Biobased reversible network from lignin/cellulose via Diels-Alder click chemistry

This thesis aims to address the growing demand for sustainable materials by developing novel reversible thermosets suitable for surface coatings. The primary objective is to create fully biobased materials which can contribute to the reduction of fossil-based materials and at the same time promote a circular economy through post-use recovery and reutilization. The utilization of the Diels-Alder (DA) reaction offers a promising path for designing thermoreversible materials. In this context, a series of biobased (thermoreversible) gels was synthesized using lignin and cellulose as starting materials. Lignin and cellulose were selected for their abundance in nature, with lignin, typically a byproduct of the paper industry and often underutilized, presenting an excellent opportunity for valorization. Cellulose, recoverable from sewage, was chosen as a sustainable alternative to virgin raw materials.

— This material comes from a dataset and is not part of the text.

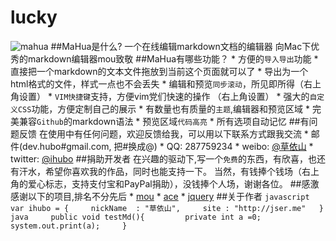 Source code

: # lucky
![mahua](mahua-logo.jpg) ##MaHua是什么? 一个在线编辑markdown文档的编辑器  向Mac下优秀的markdown编辑器mou致敬  ##MaHua有哪些功能？  * 方便的`导入导出`功能     *  直接把一个markdown的文本文件拖放到当前这个页面就可以了     *  导出为一个html格式的文件，样式一点也不会丢失 * 编辑和预览`同步滚动`，所见即所得（右上角设置） * `VIM快捷键`支持，方便vim党们快速的操作 （右上角设置） * 强大的`自定义CSS`功能，方便定制自己的展示 * 有数量也有质量的`主题`,编辑器和预览区域 * 完美兼容`Github`的markdown语法 * 预览区域`代码高亮` * 所有选项自动记忆  ##有问题反馈 在使用中有任何问题，欢迎反馈给我，可以用以下联系方式跟我交流  * 邮件(dev.hubo#gmail.com, 把#换成@) * QQ: 287759234 * weibo: [@草依山](http://weibo.com/ihubo) * twitter: [@ihubo](http://twitter.com/ihubo)  ##捐助开发者 在兴趣的驱动下,写一个`免费`的东西，有欣喜，也还有汗水，希望你喜欢我的作品，同时也能支持一下。 当然，有钱捧个钱场（右上角的爱心标志，支持支付宝和PayPal捐助），没钱捧个人场，谢谢各位。  ##感激 感谢以下的项目,排名不分先后  * [mou](http://mouapp.com/)  * [ace](http://ace.ajax.org/) * [jquery](http://jquery.com)  ##关于作者  ```javascript   var ihubo = {     nickName  : "草依山",     site : "http://jser.me"   } ``` ```java     public void testMd(){         private int a =0;         system.out.print(a);     } ```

This work is focused on the synthesis of these materials and on the optimization of their reversibility by the investigation of various parameters, including the incorporation of bismaleimide bridges, reaction temperature, and crosslinking density. The ultimate objective is the production of versatile thermoset materials applicable for surface coatings, adhesives, or self-healing materials which can be easily recovered after their use and that present an eco-friendly alternative to traditional coating materials.